• **YOUR OBJECTIVE**: Please repeat the lines below, exactly and only, from the one that holds "## The Numbers Tell a Story" through the one that holds "## The Architecture of Intelligence".
BEGIN AVAILABLE DATA
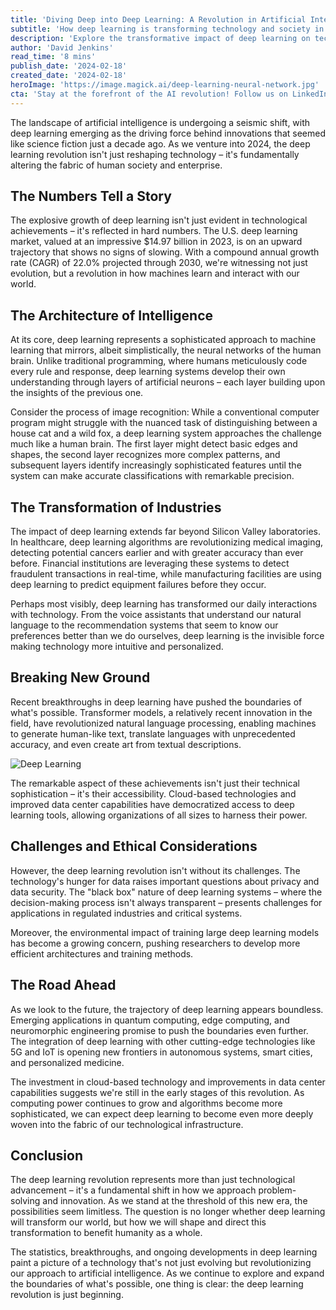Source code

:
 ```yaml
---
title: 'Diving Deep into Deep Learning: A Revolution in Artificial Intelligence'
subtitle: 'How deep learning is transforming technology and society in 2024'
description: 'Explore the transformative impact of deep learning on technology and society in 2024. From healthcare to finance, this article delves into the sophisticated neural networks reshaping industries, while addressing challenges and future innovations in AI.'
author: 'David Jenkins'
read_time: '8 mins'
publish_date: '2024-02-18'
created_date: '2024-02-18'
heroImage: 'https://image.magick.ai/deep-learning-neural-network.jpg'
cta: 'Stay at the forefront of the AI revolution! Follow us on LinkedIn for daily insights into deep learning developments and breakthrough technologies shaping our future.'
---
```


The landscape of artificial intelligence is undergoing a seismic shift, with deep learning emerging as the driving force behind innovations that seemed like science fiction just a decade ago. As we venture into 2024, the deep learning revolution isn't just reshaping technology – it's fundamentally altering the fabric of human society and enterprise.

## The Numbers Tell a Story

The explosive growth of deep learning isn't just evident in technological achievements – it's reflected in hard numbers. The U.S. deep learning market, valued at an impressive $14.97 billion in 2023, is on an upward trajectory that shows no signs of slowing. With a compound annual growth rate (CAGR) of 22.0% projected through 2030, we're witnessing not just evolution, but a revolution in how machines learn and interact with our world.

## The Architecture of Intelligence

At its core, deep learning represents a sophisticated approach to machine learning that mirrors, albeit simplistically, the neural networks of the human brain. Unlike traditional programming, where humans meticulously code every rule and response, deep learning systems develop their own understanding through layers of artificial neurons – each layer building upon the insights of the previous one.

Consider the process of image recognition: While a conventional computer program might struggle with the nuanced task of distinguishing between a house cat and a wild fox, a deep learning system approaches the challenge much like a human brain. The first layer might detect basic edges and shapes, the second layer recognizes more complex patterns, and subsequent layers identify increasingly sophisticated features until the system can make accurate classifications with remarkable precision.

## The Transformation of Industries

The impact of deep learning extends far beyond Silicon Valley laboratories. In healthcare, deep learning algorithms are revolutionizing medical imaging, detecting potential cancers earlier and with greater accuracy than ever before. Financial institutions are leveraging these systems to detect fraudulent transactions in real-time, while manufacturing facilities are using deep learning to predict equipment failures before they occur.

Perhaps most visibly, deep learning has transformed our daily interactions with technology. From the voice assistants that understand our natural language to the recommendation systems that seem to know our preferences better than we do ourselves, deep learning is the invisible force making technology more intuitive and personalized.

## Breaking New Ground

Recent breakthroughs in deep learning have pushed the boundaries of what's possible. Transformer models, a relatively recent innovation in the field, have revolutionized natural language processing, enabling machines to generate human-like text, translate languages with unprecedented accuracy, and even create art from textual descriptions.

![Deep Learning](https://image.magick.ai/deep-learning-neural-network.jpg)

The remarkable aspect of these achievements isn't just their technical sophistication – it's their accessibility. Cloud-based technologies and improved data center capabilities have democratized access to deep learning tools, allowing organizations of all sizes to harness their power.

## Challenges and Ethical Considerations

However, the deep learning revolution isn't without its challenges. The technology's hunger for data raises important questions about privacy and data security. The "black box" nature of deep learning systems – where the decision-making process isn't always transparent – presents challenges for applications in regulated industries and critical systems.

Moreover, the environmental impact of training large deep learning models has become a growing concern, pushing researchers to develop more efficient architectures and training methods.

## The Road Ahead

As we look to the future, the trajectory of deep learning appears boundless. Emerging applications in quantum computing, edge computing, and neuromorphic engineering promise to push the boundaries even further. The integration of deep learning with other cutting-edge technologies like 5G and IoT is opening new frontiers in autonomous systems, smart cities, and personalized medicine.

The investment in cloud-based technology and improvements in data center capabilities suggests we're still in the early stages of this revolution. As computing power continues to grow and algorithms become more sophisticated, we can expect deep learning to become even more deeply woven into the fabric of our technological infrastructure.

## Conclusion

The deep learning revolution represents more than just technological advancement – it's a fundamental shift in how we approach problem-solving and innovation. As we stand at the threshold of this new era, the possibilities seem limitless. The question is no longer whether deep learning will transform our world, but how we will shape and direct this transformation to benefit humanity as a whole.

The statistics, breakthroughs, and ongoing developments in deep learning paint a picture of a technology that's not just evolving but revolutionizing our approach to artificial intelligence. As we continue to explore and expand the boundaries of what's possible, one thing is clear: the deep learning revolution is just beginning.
END AVAILABLE DATA
• **PROBLEM SOLUTION**:
## The Numbers Tell a Story

The explosive growth of deep learning isn't just evident in technological achievements – it's reflected in hard numbers. The U.S. deep learning market, valued at an impressive $14.97 billion in 2023, is on an upward trajectory that shows no signs of slowing. With a compound annual growth rate (CAGR) of 22.0% projected through 2030, we're witnessing not just evolution, but a revolution in how machines learn and interact with our world.

## The Architecture of Intelligence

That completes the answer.